There's more to professional golfers than our swing, putts and chips around the greens. What a lot of people tend to forget is that we walk for 72 holes over four days - as well as the two days of practice rounds. Yes, we do have caddies who help lug our bags, but when you get tired, your mind tends to wander and you can lose concentration. The worst thing that can happen is getting a leg cramp because it derails your routine completely.
Before a round, I always concentrate on stretching properly and warming up my lower body with these three simple exercises.
First step: lie flat with a rubber band around your back, which is stretched to the sole of your feet.
Second step: lift your leg up to a 30-degree angle and hold for five seconds. Then lift it higher, to 90 degrees, and hold the position for five seconds. Repeat this 10 times with both legs.
First step: put your left or right leg forward and kneel. Make sure your shin touches the ground and stand up slowly.
Second step: this exercise must be repeated 10 times. Remember not to rush through the stretching.

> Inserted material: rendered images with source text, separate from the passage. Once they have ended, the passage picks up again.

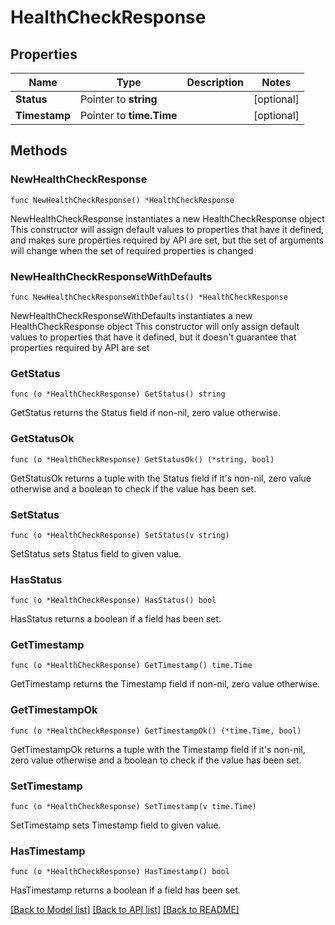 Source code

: # HealthCheckResponse

## Properties

Name | Type | Description | Notes
------------ | ------------- | ------------- | -------------
**Status** | Pointer to **string** |  | [optional] 
**Timestamp** | Pointer to **time.Time** |  | [optional] 

## Methods

### NewHealthCheckResponse

`func NewHealthCheckResponse() *HealthCheckResponse`

NewHealthCheckResponse instantiates a new HealthCheckResponse object
This constructor will assign default values to properties that have it defined,
and makes sure properties required by API are set, but the set of arguments
will change when the set of required properties is changed

### NewHealthCheckResponseWithDefaults

`func NewHealthCheckResponseWithDefaults() *HealthCheckResponse`

NewHealthCheckResponseWithDefaults instantiates a new HealthCheckResponse object
This constructor will only assign default values to properties that have it defined,
but it doesn't guarantee that properties required by API are set

### GetStatus

`func (o *HealthCheckResponse) GetStatus() string`

GetStatus returns the Status field if non-nil, zero value otherwise.

### GetStatusOk

`func (o *HealthCheckResponse) GetStatusOk() (*string, bool)`

GetStatusOk returns a tuple with the Status field if it's non-nil, zero value otherwise
and a boolean to check if the value has been set.

### SetStatus

`func (o *HealthCheckResponse) SetStatus(v string)`

SetStatus sets Status field to given value.

### HasStatus

`func (o *HealthCheckResponse) HasStatus() bool`

HasStatus returns a boolean if a field has been set.

### GetTimestamp

`func (o *HealthCheckResponse) GetTimestamp() time.Time`

GetTimestamp returns the Timestamp field if non-nil, zero value otherwise.

### GetTimestampOk

`func (o *HealthCheckResponse) GetTimestampOk() (*time.Time, bool)`

GetTimestampOk returns a tuple with the Timestamp field if it's non-nil, zero value otherwise
and a boolean to check if the value has been set.

### SetTimestamp

`func (o *HealthCheckResponse) SetTimestamp(v time.Time)`

SetTimestamp sets Timestamp field to given value.

### HasTimestamp

`func (o *HealthCheckResponse) HasTimestamp() bool`

HasTimestamp returns a boolean if a field has been set.


[[Back to Model list]](../README.md#documentation-for-models) [[Back to API list]](../README.md#documentation-for-api-endpoints) [[Back to README]](../README.md)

First step: you need a circular device for this. Lie on the side of your body and place the device below your thigh. Move your thighs and allow the device to massage and loosen the thigh muscles.
Second step: lie on your back and repeat the same movement. Repeat the same steps but in an opposite position. There are three parts of your thigh that need stretching - the front, side and back.
Benefits: all these exercises will loosen the leg muscles and prevent cramps. Without proper stretching, you will feel discomfort in your swing. Always remember, golf is not only about upper body strength.